The best way to prepare for the next moment is to live fully in this one.
I knew my wife and children were dying. We had long months and years for preparatory grief. However, what I found was that preparatory grief didn’t prepare me for their deaths. It prepared me for our life in that moment. Nothing ever prepared me for what I was to encounter.
There are so many that have come here (to this page) who have experienced sudden death of a loved one, a deep loss without warning. I have had that experience only once.
Alan was one of my best friends. He was my oldest friend. Alan was there when we found out Lydia was pregnant. I celebrated my joy with him. Alan was there when Lydia went into her seizure three weeks before due date. It was Alan I called first and he was the first to arrive at the hospital. Alan was there when in the first month of Matt’s life when I was with Matt day in and day out in the intensive care.

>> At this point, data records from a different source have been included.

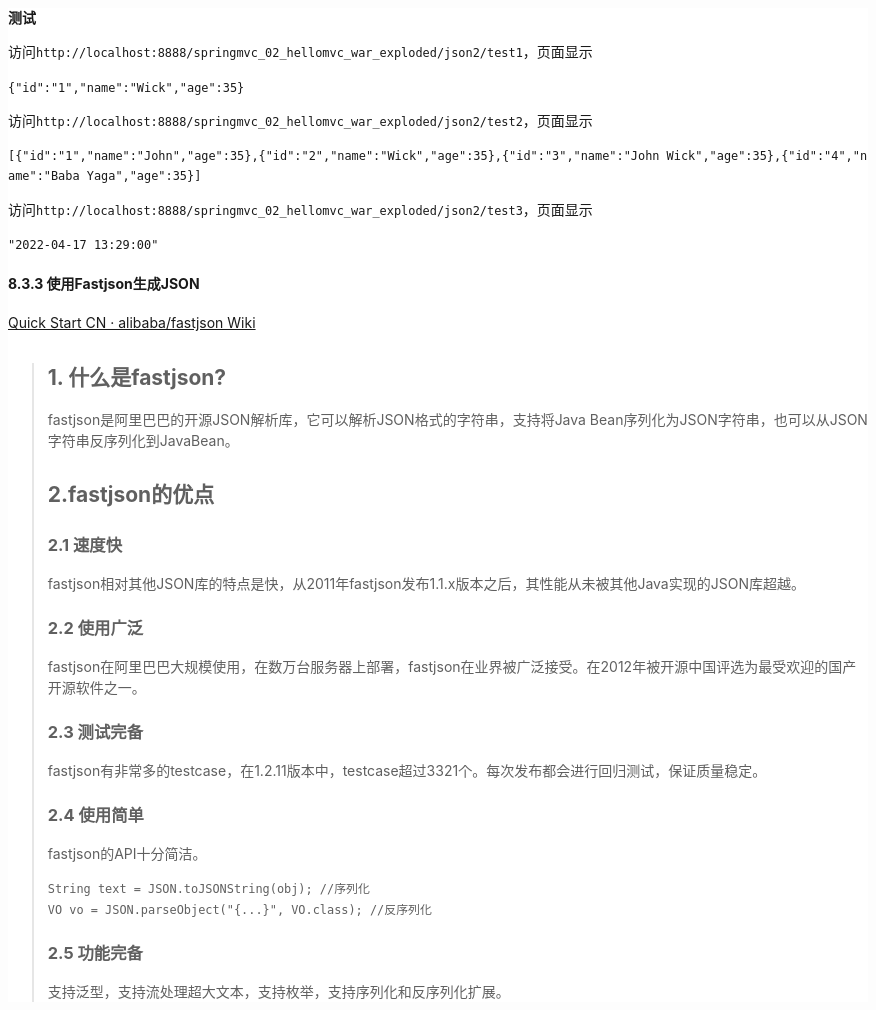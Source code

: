 **测试**

访问`http://localhost:8888/springmvc_02_hellomvc_war_exploded/json2/test1`，页面显示

```html
{"id":"1","name":"Wick","age":35}
```

访问`http://localhost:8888/springmvc_02_hellomvc_war_exploded/json2/test2`，页面显示

```html
[{"id":"1","name":"John","age":35},{"id":"2","name":"Wick","age":35},{"id":"3","name":"John Wick","age":35},{"id":"4","name":"Baba Yaga","age":35}]
```

访问`http://localhost:8888/springmvc_02_hellomvc_war_exploded/json2/test3`，页面显示

```html
"2022-04-17 13:29:00"
```

#### 8.3.3 使用Fastjson生成JSON

[Quick Start CN · alibaba/fastjson Wiki](https://github.com/alibaba/fastjson/wiki/Quick-Start-CN)

> ## 1. 什么是fastjson?
>
> fastjson是阿里巴巴的开源JSON解析库，它可以解析JSON格式的字符串，支持将Java Bean序列化为JSON字符串，也可以从JSON字符串反序列化到JavaBean。
>
> ## 2.fastjson的优点
>
> ### 2.1 速度快
>
> fastjson相对其他JSON库的特点是快，从2011年fastjson发布1.1.x版本之后，其性能从未被其他Java实现的JSON库超越。
>
> ### 2.2 使用广泛
>
> fastjson在阿里巴巴大规模使用，在数万台服务器上部署，fastjson在业界被广泛接受。在2012年被开源中国评选为最受欢迎的国产开源软件之一。
>
> ### 2.3 测试完备
>
> fastjson有非常多的testcase，在1.2.11版本中，testcase超过3321个。每次发布都会进行回归测试，保证质量稳定。
>
> ### 2.4 使用简单
>
> fastjson的API十分简洁。
>
> ```
> String text = JSON.toJSONString(obj); //序列化
> VO vo = JSON.parseObject("{...}", VO.class); //反序列化
> ```
>
> ### 2.5 功能完备
>
> 支持泛型，支持流处理超大文本，支持枚举，支持序列化和反序列化扩展。
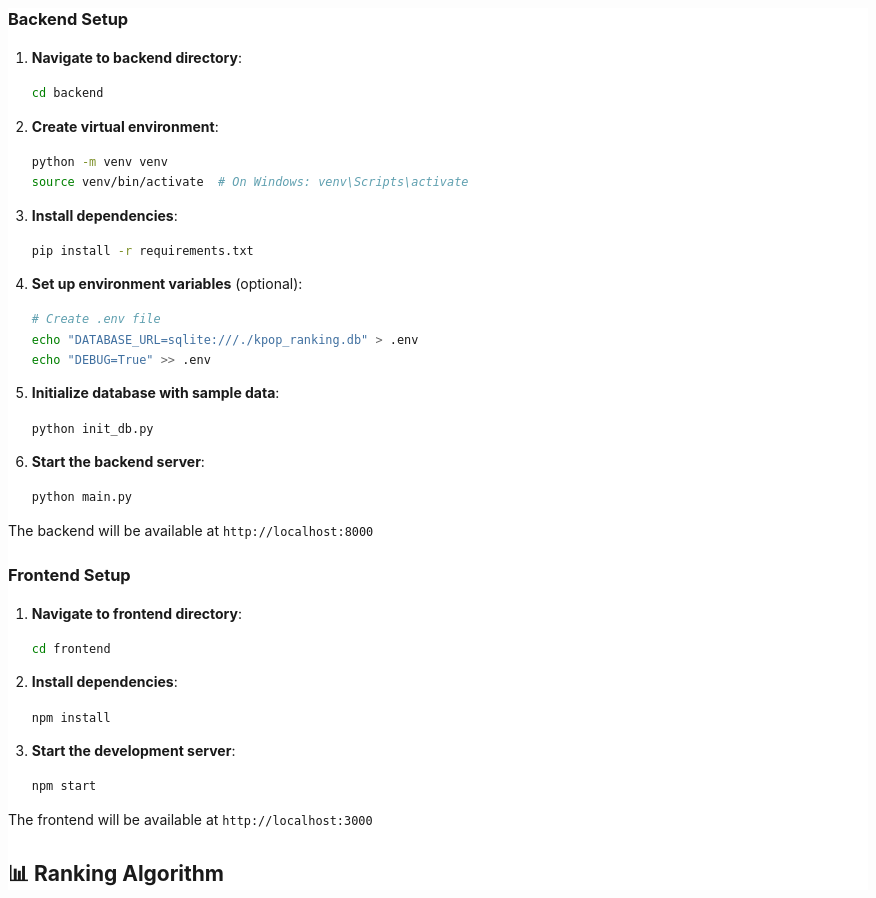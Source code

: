 ### Backend Setup

1. **Navigate to backend directory**:
   ```bash
   cd backend
   ```

2. **Create virtual environment**:
   ```bash
   python -m venv venv
   source venv/bin/activate  # On Windows: venv\Scripts\activate
   ```

3. **Install dependencies**:
   ```bash
   pip install -r requirements.txt
   ```

4. **Set up environment variables** (optional):
   ```bash
   # Create .env file
   echo "DATABASE_URL=sqlite:///./kpop_ranking.db" > .env
   echo "DEBUG=True" >> .env
   ```

5. **Initialize database with sample data**:
   ```bash
   python init_db.py
   ```

6. **Start the backend server**:
   ```bash
   python main.py
   ```

The backend will be available at `http://localhost:8000`

### Frontend Setup

1. **Navigate to frontend directory**:
   ```bash
   cd frontend
   ```

2. **Install dependencies**:
   ```bash
   npm install
   ```

3. **Start the development server**:
   ```bash
   npm start
   ```

The frontend will be available at `http://localhost:3000`

## 📊 Ranking Algorithm
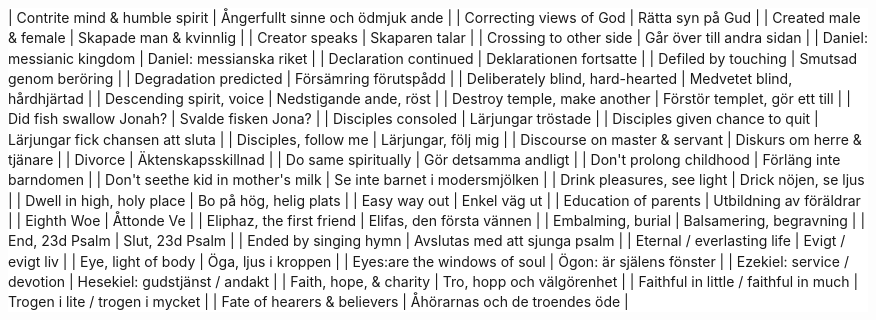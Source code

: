 | Contrite mind & humble spirit                          | Ångerfullt sinne och ödmjuk ande                      |
| Correcting views of God                                | Rätta syn på Gud                                      |
| Created male & female                                  | Skapade man & kvinnlig                                |
| Creator speaks                                         | Skaparen talar                                        |
| Crossing to other side                                 | Går över till andra sidan                             |
| Daniel: messianic kingdom                              | Daniel: messianska riket                              |
| Declaration continued                                  | Deklarationen fortsatte                               |
| Defiled by touching                                    | Smutsad genom beröring                                |
| Degradation predicted                                  | Försämring förutspådd                                 |
| Deliberately blind, hard-hearted                       | Medvetet blind, hårdhjärtad                           |
| Descending spirit, voice                               | Nedstigande ande, röst                                |
| Destroy temple, make another                           | Förstör templet, gör ett till                         |
| Did fish swallow Jonah?                                | Svalde fisken Jona?                                   |
| Disciples consoled                                     | Lärjungar tröstade                                    |
| Disciples given chance to quit                         | Lärjungar fick chansen att sluta                      |
| Disciples, follow me                                   | Lärjungar, följ mig                                   |
| Discourse on master & servant                          | Diskurs om herre & tjänare                            |
| Divorce                                                | Äktenskapsskillnad                                    |
| Do same spiritually                                    | Gör detsamma andligt                                  |
| Don't prolong childhood                                | Förläng inte barndomen                                |
| Don't seethe kid in mother's milk                      | Se inte barnet i modersmjölken                        |
| Drink pleasures, see light                             | Drick nöjen, se ljus                                  |
| Dwell in high, holy place                              | Bo på hög, helig plats                                |
| Easy way out                                           | Enkel väg ut                                          |
| Education of parents                                   | Utbildning av föräldrar                               |
| Eighth Woe                                             | Åttonde Ve                                            |
| Eliphaz, the first friend                              | Elifas, den första vännen                             |
| Embalming, burial                                      | Balsamering, begravning                               |
| End, 23d Psalm                                         | Slut, 23d Psalm                                       |
| Ended by singing hymn                                  | Avslutas med att sjunga psalm                         |
| Eternal / everlasting life                             | Evigt / evigt liv                                     |
| Eye, light of body                                     | Öga, ljus i kroppen                                   |
| Eyes:are the windows of soul                           | Ögon: är själens fönster                              |
| Ezekiel: service / devotion                            | Hesekiel: gudstjänst / andakt                         |
| Faith, hope, & charity                                 | Tro, hopp och välgörenhet                             |
| Faithful in little / faithful in much                  | Trogen i lite / trogen i mycket                       |
| Fate of hearers & believers                            | Åhörarnas och de troendes öde                         |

Alan was the first friend I called when Bryan was born two and half months early and spent his first month in intensive care. Alan flew from California to Colorado when I told him we got the call from the blood bank and my wife and children were HIV+. Alan was the one that found an old hippie with a sailboat that took Matt and I out to sea to spread Lydia’s ashes. It was with Alan I stayed with when I spread Bryan and Matt’s ashes in the same sea. Alan was always there…and now he’s not here.
Alan was coming up through Tahoe with his new wife and infant son. We were to have coffee the next day. That night Alan’s expansive heart burst and he died in his sleep.
I experience the same dynamics of my Afterloss with Alan as I have with the others, but the suddenness of his death has made it different, too. I live loss the way I live life. Every relationship is unique in both life and loss. The path to healing is different with each person and each circumstance. I have yet to find a roadmap or some systematic process in my world of Afterloss.
There is no one size fits all in this new world.
However, one of the common question in all of my losses is what do I do with shared history? I experience the loss of shared history as deeply as my loss of this moment with my love ones. In my world of Afterloss, assimilating shared history is one of the most challenging multi-layered processes I embrace.
My older brother, Michael, died last August. Once there were three siblings and now there are two. He was diagnosed with late stage cancer and three of the longest short months later he died. I went back to Dallas to see him. One day Michael and I went for a drive. We played Bob Dylan’s, “Like a Rolling Stone” CD as we drove. As teenagers we would drive out in the country blasting Dylan with our windows down out into the summer air. Rarely did we speak as we drove by the house where Lydia died, the other house where Matt died, and the school where Matt spent his precious days. We were both sharing history and making history.
The one part of shared history that spreads in all directions in my Afterloss, though, was the next day. I was sitting with Michael at the table. I said, “I really enjoyed our drive yesterday.” Michael slowly finished his sip of coffee and as he placed his cup back onto the table, with a peaceful sigh he softly said, “It was great.”
My other brother, Skip, has a neurological illness that has no treatment and is fatal. According to medical journals the average length of life after diagnosis is five to seven years. We found out about four years ago, but looking back, the symptoms have been around for longer. This illness manifests in the brain and shuts down the organs. In Skip’s case, the organ affected regulates his blood pressure. The doctor has told him that his blood pressure can drop so rapidly that his heart could just stop one night while he’s asleep. Skip could go to bed one night and never wake up.
Skip and I talk every day, sometimes more than once a day. In fact, I just got off the phone with him. I called to ask his permission to share this part of his journey. I thought it would be a short conversation. Thirty minutes later we say good-bye. This shared moment has now become shared history.
I know I can’t hold on to the moment. I can only catalogue another conversation and a deeper awareness of how much I love him. I am deeply aware of how fragile life is and how precarious the moments are in which I live. Once there were three siblings. Then there were two. One day there will be only one. But I am also keenly aware that we really don’t know which one that will be.
The best way to prepare for the next moment is to live fully in this one.